After the second revolution in 1917, which brought an end to tsar Nikolai II Alexandrovich Romanov’s capitalist monarchy, Trotsky became the head Commissar of the Red Army. With the death of Lenin and the rise of Joseph Stalin, he was kept under surveillance, his phone was tapped and there were mysterious attempts to kill him. In 1929 he was expelled from the Soviet Union and spent the rest of his life openly critiquing Stalin’s brutal and savage version of socialism. Because of this, he was formally condemned to death in 1936 by Stalin.

During this same timeframe, the previously mentioned Mexican muralist painter Diego Rivera and his wife Frida Kahlo were voicing their support of Marxism, believing that political power should rest in the hands of the working class. Upon hearing about their hero’s plight, they petitioned the Mexican government to grant asylum to Leon Trotsky and his wife, Natalia Sedova. They gave them a home next to their own at the Casa Azul, and to protect their political hero’s safety, they installed covered windows, alarm systems and guards.

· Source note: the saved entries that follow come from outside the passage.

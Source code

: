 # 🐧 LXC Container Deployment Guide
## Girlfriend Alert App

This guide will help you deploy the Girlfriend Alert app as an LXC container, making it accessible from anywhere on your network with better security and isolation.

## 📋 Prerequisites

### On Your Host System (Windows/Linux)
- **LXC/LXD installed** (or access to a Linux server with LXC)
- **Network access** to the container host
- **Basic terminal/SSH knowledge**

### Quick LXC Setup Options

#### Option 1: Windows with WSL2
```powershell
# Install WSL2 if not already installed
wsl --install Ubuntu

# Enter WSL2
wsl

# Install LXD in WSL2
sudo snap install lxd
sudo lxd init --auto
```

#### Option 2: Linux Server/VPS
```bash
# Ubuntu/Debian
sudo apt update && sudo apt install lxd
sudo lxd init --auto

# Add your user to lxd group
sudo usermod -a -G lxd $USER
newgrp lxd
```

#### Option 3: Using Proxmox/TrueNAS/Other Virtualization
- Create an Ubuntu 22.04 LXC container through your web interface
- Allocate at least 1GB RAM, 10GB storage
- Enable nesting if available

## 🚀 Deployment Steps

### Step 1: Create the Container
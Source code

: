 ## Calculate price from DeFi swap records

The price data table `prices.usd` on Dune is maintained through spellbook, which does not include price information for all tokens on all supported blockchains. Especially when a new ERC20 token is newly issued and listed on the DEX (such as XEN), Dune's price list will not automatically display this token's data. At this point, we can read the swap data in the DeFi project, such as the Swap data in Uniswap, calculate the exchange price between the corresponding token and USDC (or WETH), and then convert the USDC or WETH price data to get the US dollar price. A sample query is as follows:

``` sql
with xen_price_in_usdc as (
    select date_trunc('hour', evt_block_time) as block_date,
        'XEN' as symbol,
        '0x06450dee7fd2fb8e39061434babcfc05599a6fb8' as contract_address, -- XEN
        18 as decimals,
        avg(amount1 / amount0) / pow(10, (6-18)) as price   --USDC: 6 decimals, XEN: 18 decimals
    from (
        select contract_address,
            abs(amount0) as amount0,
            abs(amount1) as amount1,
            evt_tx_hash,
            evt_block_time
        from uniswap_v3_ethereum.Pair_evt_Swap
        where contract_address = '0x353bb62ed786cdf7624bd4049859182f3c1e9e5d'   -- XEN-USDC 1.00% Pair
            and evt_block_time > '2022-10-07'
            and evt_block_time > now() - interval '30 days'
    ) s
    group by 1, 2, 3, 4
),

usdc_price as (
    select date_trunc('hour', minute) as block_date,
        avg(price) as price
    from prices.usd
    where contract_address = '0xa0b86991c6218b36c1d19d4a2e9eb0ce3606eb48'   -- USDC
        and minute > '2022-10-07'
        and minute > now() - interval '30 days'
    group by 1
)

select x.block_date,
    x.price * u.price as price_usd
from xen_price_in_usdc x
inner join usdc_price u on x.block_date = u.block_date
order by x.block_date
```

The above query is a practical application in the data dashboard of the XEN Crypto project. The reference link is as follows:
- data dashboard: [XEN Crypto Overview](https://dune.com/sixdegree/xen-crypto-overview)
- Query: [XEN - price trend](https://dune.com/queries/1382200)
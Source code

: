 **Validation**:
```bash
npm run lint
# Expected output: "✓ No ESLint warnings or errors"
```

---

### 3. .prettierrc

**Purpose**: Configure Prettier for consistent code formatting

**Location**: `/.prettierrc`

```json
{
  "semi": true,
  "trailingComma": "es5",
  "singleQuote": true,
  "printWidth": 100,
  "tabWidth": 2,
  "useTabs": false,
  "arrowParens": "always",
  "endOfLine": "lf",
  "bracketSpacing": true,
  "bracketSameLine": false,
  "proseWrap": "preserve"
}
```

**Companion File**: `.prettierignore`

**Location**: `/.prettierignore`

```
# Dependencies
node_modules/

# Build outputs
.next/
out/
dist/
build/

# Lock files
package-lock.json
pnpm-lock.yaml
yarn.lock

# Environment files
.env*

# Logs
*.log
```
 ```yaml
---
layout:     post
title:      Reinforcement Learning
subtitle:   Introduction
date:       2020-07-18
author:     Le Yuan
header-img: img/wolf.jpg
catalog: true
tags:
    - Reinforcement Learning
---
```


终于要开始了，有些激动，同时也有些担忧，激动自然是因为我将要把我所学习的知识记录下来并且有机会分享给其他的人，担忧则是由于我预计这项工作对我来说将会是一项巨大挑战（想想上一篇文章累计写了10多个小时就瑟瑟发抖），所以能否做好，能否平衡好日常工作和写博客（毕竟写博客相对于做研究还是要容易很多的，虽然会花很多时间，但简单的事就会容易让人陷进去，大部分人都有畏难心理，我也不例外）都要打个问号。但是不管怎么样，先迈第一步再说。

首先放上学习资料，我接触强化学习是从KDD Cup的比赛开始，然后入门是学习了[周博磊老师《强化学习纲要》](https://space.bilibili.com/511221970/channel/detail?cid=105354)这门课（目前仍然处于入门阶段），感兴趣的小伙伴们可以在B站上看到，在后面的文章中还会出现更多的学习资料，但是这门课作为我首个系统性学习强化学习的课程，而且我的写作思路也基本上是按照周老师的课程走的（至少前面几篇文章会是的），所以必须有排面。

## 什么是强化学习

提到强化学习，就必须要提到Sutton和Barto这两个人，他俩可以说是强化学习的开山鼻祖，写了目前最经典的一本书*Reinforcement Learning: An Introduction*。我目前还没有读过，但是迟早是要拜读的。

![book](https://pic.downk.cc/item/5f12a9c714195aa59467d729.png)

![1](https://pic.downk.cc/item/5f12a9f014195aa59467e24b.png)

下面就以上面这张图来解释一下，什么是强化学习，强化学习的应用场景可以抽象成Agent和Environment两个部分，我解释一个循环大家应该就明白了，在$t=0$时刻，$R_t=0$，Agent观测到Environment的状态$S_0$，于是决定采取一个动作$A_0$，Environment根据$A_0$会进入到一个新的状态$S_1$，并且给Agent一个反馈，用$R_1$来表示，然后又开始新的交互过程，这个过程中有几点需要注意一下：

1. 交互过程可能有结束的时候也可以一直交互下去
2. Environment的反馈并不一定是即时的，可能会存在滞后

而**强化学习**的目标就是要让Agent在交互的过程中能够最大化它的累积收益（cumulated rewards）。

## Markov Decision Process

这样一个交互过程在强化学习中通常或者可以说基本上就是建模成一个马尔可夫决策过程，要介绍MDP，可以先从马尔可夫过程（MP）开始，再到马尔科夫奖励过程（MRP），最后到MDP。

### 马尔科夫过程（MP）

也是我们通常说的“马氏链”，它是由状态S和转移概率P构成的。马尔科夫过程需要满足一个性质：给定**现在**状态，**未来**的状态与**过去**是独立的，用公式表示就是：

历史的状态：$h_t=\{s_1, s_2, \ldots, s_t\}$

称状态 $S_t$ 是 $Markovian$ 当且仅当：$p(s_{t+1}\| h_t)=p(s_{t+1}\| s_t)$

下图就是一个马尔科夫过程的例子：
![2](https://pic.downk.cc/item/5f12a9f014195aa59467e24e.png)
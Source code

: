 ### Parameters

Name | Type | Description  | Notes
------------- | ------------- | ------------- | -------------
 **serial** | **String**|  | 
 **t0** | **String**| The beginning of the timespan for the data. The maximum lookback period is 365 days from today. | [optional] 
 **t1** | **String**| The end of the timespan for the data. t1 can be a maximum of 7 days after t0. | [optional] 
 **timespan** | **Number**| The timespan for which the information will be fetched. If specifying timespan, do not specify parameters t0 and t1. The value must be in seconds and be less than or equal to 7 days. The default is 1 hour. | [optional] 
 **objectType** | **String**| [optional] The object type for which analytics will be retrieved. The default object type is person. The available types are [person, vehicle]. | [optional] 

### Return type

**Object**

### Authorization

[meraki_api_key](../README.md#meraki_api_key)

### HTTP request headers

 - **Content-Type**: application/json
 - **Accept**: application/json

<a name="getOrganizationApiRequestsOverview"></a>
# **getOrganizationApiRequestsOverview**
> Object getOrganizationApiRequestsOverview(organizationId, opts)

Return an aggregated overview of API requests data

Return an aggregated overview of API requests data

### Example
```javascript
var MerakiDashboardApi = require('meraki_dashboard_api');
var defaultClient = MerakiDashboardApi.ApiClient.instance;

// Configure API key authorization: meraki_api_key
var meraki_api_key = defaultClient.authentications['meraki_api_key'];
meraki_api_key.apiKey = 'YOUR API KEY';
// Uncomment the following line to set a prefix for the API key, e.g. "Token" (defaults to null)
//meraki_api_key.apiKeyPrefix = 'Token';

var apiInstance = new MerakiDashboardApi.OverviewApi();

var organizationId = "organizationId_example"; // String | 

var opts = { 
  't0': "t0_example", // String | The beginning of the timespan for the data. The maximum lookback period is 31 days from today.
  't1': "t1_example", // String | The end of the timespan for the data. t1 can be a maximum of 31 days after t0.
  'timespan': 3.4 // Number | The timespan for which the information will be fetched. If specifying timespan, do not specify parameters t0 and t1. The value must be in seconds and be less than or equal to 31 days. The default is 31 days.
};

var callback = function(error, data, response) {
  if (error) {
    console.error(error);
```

Diego Rivera was renowned for his infidelities, and Kahlo also had many romantic partners over the course of her short life. At 29, dressed in her usual traditional and colorful Tehuana clothes with an elaborately patterned skirt and blouse, she was a temptation difficult to resist for the 57-year-old Trotsky after two years of living next door to her. The lovers carried out their blatant flirtations by speaking in English right under the nose of Trotsky’s wife (she spoke only Russian). However, she soon realized all was not right and things came to a screeching halt when his wife, Natalia, gave him the “me-or-her” ultimatum.

Subsequently, Trotsky soon moved to a secure house a few streets away, which was in fact just a fancy prison, protected day and night by Mexican federal officers. It was also self-sufficient with its own vegetable garden, chickens and rabbits held in pens. Kahlo and Trotsky remained friends until his assassination a few years later.

In 1940, Mexican painter David Alfaro Siqueiros unsuccessfully attempted to assassinate Trotsky in his home. However, several months later, Trotsky was not so lucky when Stalin’s undercover agent, a Spanish communist named Ramón Mercader (a boyfriend of Kahlo’s sister, Cristina) killed Trotsky with an ice pick to the back of his head.

Today, the courtyard between the museum and the house has a splendid statue of Leon Trotsky. Here you can ponder on historical events and lives while sitting in a shady resting place, which is the museum’s excellent coffee shop. On leaving the museum you will pass through many charming streets on the way back to the restaurants around the Centennial Garden and Fountain of the Coyotes.

For a final stop if you have time, try to squeeze in a visit to the Coyoacán artists market in the same area and pick up inexpensive handicrafts and souvenirs. The entrance to the large covered market can be found across from Plaza Hidalgo. From here it is very easy and inexpensive to travel back to the Mexico City center by taxi/Uber.